Infective endocarditis is an infection in the heart valves or endocardium. The endocardium is the lining of the interior surfaces of the chambers of the heart. This condition is usually caused by bacteria entering the bloodstream and infecting the heart. Bacteria may originate in the:
- respiratory system
- urinary tract
When this condition is caused by bacteria, it’s also known as bacterial endocarditis. In rare cases, it can also be caused by fungi or other microorganisms.
Infective endocarditis is a serious condition that requires prompt medical treatment. If left untreated, the infection can damage your heart valves. This can lead to problems including:
- damage to other organs
- heart failure
This condition is rare in people with healthy hearts. People who have other heart conditions are at higher risk.
You may need to take antibiotics before certain medical and dental procedures if you’re at high risk for infective endocarditis. Antibiotics help stop bacteria from entering your bloodstream and causing infection. Talk to your surgeon or dentist before any surgical procedure.
Symptoms vary from person to person. In some people, symptoms come on suddenly, while others develop symptoms more slowly. Talk to your doctor if you experience any of the symptoms listed below. People at high risk of endocarditis should take particular care.
Symptoms may include:
- chest pain
- blood in urine
- red skin rash
- white spots in mouth or on tongue
- pain and swelling in joints
- muscle aches and tenderness
- abnormal urine color
- shortness of breath
- sore throat
- sinus congestion and headache
- nausea or vomiting
- weight loss
Infective endocarditis can be life threatening if not treated promptly. Unfortunately, signs of infective endocarditis can resemble many other illnesses. Talk to your doctor immediately if you experience any of the symptoms listed above.

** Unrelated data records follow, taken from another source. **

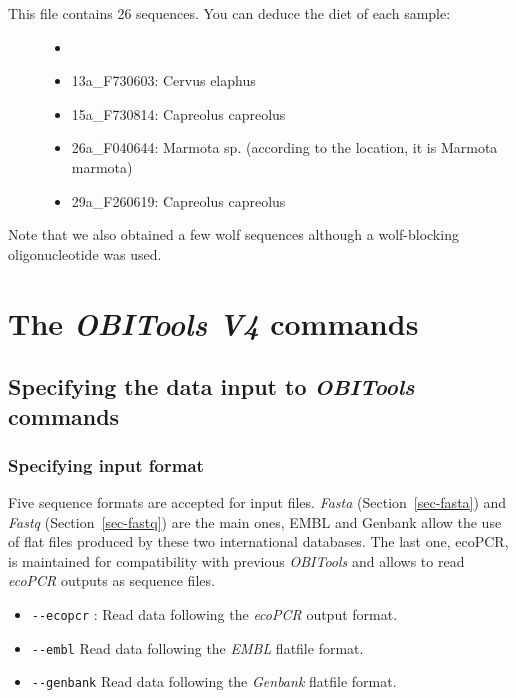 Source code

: \documentclass[
  letterpaper,
  DIV=11,
  numbers=noendperiod]{scrreprt}
\providecommand{\tightlist}{%
  \setlength{\itemsep}{0pt}\setlength{\parskip}{0pt}}\usepackage{longtable,booktabs,array}
\begin{document}
\begin{description}
\item[This file contains 26 sequences. You can deduce the diet of each
sample:]
\begin{itemize}
\tightlist
\item[]
\item
  13a\_F730603: Cervus elaphus
\item
  15a\_F730814: Capreolus capreolus
\item
  26a\_F040644: Marmota sp. (according to the location, it is Marmota
  marmota)
\item
  29a\_F260619: Capreolus capreolus
\end{itemize}
\end{description}

Note that we also obtained a few wolf sequences although a wolf-blocking
oligonucleotide was used.

\part{The \emph{OBITools V4} commands}

\hypertarget{specifying-the-data-input-to-obitools-commands}{%
\chapter{\texorpdfstring{Specifying the data input to \emph{OBITools}
commands}{Specifying the data input to OBITools commands}}\label{specifying-the-data-input-to-obitools-commands}}

\hypertarget{specifying-input-format}{%
\section{Specifying input format}\label{specifying-input-format}}

Five sequence formats are accepted for input files. \emph{Fasta}
(Section~\ref{sec-fasta}) and \emph{Fastq} (Section~\ref{sec-fastq}) are
the main ones, EMBL and Genbank allow the use of flat files produced by
these two international databases. The last one, ecoPCR, is maintained
for compatibility with previous \emph{OBITools} and allows to read
\emph{ecoPCR} outputs as sequence files.

\begin{itemize}
\tightlist
\item
  \texttt{-\/-ecopcr} : Read data following the \emph{ecoPCR} output
  format.
\item
  \texttt{-\/-embl} Read data following the \emph{EMBL} flatfile format.
\item
  \texttt{-\/-genbank} Read data following the \emph{Genbank} flatfile
  format.
\end{itemize}
\end{document}
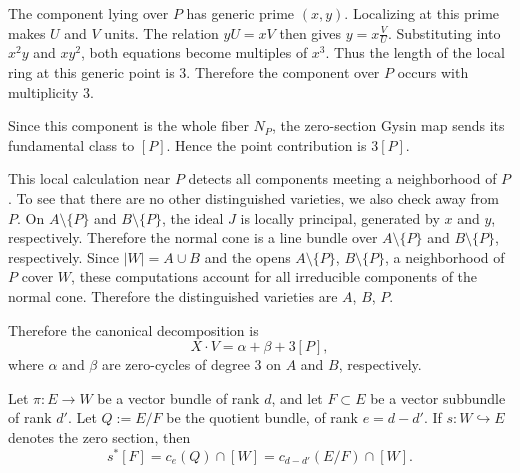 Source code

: \documentclass[12pt]{article}
\begin{document}
\begin{example}
The component lying over $P$ has generic prime $(x,y)$. Localizing at this prime makes $U$ and $V$ units. The relation $yU=xV$ then gives $y=x\frac{V}{U}$. Substituting into $x^2y$ and $xy^2$, both equations become multiples of $x^3$. Thus the length of the local ring at this generic point is $3$. Therefore the component over $P$ occurs with multiplicity $3$.

Since this component is the whole fiber $N_P$, the zero-section Gysin map sends its fundamental class to $[P]$. Hence the point contribution is $3[P]$.

This local calculation near $P$ detects all components meeting a neighborhood of $P$. To see that there are no other distinguished varieties, we also check away from $P$. On $A\setminus\{P\}$ and $B\setminus\{P\}$, the ideal $J$ is locally principal, generated by $x$ and $y$, respectively. Therefore the normal cone is a line bundle over $A\setminus\{P\}$ and $B\setminus\{P\}$, respectively. Since $|W|=A\cup B$ and the opens $A\setminus\{P\}$, $B\setminus\{P\}$, a neighborhood of $P$ cover $W$, these computations account for all irreducible components of the normal cone. Therefore the distinguished varieties are $A$, $B$, $P$.

Therefore the canonical decomposition is
$$X\cdot V = \alpha+\beta+3[P],$$
where $\alpha$ and $\beta$ are zero-cycles of degree $3$ on $A$ and $B$, respectively.
\end{example}

\begin{proposition}\label{prop:excess-intersection-vector-bundles}
    Let $\pi:E\to W$ be a vector bundle of rank $d$, and let $F\subset E$ be a vector subbundle of rank $d'$. Let $Q:=E/F$ be the quotient bundle, of rank $e=d-d'$. If $s:W\hookrightarrow E$ denotes the zero section, then
$$s^*[F] = c_e(Q)\cap [W] = c_{d-d'}(E/F)\cap [W].$$
\end{proposition}
\end{document}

You may be at risk for this condition if you have:
- artificial heart valves
- congenital heart disease
- heart valve disease
- damaged heart valves
- hypertrophic cardiomyopathy
- a history of endocarditis
- history of illegal drug use
- mitral valve prolapse and valve regurgitation (leaking) and/or thickened valve leaflets
The risk of infective endocarditis is higher after procedures that allow bacteria access to the bloodstream. These include:
- dental procedures involving the gums
- insertion of catheters or needles
- procedures to treat infections
These procedures do not put most healthy people at risk. However, people who have one or more risk factors for infective endocarditis need to be more careful. If you need one of these procedures, talk to your doctor first. You may be put on antibiotics before your visit.
When you visit your doctor, you will first be asked to describe your symptoms. Your doctor will then perform a physical examination. They will listen to your heart with a stethoscope and check for sounds of a murmur, which may be present with infective endocarditis. Your doctor may also check for a fever and feel for an enlarged spleen by pressing on your left upper abdomen.
If your doctor suspects infective endocarditis, your blood will be tested for bacteria. A complete blood count (CBC) may also be used to check for anemia. A shortage of red blood cells can occur with infective endocarditis.
Your doctor may order an echocardiogram, or an ultrasound of the heart. This procedure uses sound waves to produce an image. The ultrasound wand may be placed on your chest. Alternatively, a smaller device may be threaded down your throat and into your esophagus. This can offer a more detailed image. The echocardiogram looks for damaged tissue, holes, or other structural changes in your heart valve.
Your doctor may also order an electrocardiogram (EKG). An EKG monitors electrical activity in your heart. This painless test can find an irregular heartbeat caused by endocarditis.
Imaging tests can check if your heart has enlarged. They may also be able to detect signs that infection has spread to other areas of your body. Such tests include:
- chest X-ray
- computed tomography (CT) scan
- magnetic resonance imaging (MRI)
If you’re diagnosed with infective endocarditis, you will be immediately admitted to the hospital for treatment.
Infective endocarditis can cause irreversible damage to the heart. If it’s not caught and treated quickly, it can become life threatening. You will need to be treated in a hospital to prevent the infection from getting worse and causing complications.
Antibiotics and initial treatment
While in the hospital, your vital signs will be monitored. You will be given antibiotics intravenously (IV). Once you go home, you will continue with oral or IV antibiotics for at least four weeks. During this time, you will keep visiting your doctor. Regular blood tests will check that the infection is going away.
Surgery may be needed if your heart valves have been damaged. Your surgeon may recommend repairing the heart valve. The valve can also be replaced using a new valve made from either animal tissue or artificial materials.
Surgery may also be necessary if the antibiotics are not working or if the infection is fungal. Antifungal medications are not always effective for infections in the heart.
If left untreated, this condition will be fatal. However, most people are able to recover with antibiotic treatment. The chance of recovery depends on factors including your age and the cause of your infection. In addition, patients who get early treatment have a better chance of making a full recovery.
It may take you longer to recover completely if surgery was necessary.